BTW: the client isn't completely single-threaded;
it uses a separate thread to do CPU throttling.
It would be feasible to also use separate threads
for serving GUI RPC connections,
which would allow client to remain responsive even while
e.g. copying thousands of files to a slot dir.
-- David

On 12-May-2015 2:40 AM, Seke Rob wrote:
Reminds me of the Clean Energy Project, Phase 2 and why we have app_config and <max_concurrent> and a default control of allowing 1 'In Progress' on a host. This project sets up in slot copying near 6700 files [symlinking proposed long ago as is done on several other WCG projects for the static files]. If more than one CEP2 is started the machine feels at times like a snail, responsiveness of the BOINC manager is poor, many a time the less powerful systems incurring error zero status exits or total fail. On an 8 core observed it could take over an hour before actual computing commenced [CPU time logged]. Boot cycle requires manually starting of tasks one by one.
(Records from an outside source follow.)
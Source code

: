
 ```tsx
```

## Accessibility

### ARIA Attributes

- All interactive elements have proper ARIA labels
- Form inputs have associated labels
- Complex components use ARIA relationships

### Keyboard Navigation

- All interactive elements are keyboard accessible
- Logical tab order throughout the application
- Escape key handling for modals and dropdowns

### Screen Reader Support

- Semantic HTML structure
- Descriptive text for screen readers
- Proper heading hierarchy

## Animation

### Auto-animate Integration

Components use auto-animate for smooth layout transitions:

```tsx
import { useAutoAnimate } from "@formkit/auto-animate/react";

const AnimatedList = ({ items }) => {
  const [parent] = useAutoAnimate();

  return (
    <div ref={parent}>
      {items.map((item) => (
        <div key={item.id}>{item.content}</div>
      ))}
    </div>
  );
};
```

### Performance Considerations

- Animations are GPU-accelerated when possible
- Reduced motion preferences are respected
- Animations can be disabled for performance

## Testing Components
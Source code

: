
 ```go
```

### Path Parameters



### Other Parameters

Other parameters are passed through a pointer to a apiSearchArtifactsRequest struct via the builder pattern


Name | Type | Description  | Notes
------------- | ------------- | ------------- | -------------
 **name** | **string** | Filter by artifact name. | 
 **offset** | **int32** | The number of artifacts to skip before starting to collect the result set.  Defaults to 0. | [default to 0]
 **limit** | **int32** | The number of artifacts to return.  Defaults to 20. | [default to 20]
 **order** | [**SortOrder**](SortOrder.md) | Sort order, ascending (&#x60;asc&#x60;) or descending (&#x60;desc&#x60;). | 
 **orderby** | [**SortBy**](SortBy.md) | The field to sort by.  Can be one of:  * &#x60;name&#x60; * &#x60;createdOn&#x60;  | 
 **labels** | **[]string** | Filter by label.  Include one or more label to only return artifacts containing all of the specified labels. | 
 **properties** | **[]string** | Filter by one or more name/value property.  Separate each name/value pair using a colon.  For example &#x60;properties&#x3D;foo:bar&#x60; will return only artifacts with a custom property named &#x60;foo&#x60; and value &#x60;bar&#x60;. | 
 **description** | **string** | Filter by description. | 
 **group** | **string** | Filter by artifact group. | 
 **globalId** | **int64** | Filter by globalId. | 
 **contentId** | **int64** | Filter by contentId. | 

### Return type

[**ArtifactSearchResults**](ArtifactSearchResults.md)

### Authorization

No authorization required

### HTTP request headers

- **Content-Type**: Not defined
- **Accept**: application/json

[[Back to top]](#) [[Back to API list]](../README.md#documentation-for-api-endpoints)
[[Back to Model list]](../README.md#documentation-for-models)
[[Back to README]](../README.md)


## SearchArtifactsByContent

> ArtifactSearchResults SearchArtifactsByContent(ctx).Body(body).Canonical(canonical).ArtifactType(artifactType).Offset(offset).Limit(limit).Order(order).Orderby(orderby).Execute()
Kevin Reed few years ago raised a ticket for staggered starting, where the models can reach several GB and bigger in the coming. At any rate, as much as these 6700 files are copied, they also then are needing of deletion at completion [physical or symlink references]. The effect of starting 1 CEP2 and finishing / packaging / zipping and transmitting can easily lead to several minutes of there not being any computing, just whirring, for minutes, just elapsed being logged. The more run the more the issue compounds, with the effect of what many incur, the exit zero status series, resetting to start or last checkpoint with often hours of computing time lost.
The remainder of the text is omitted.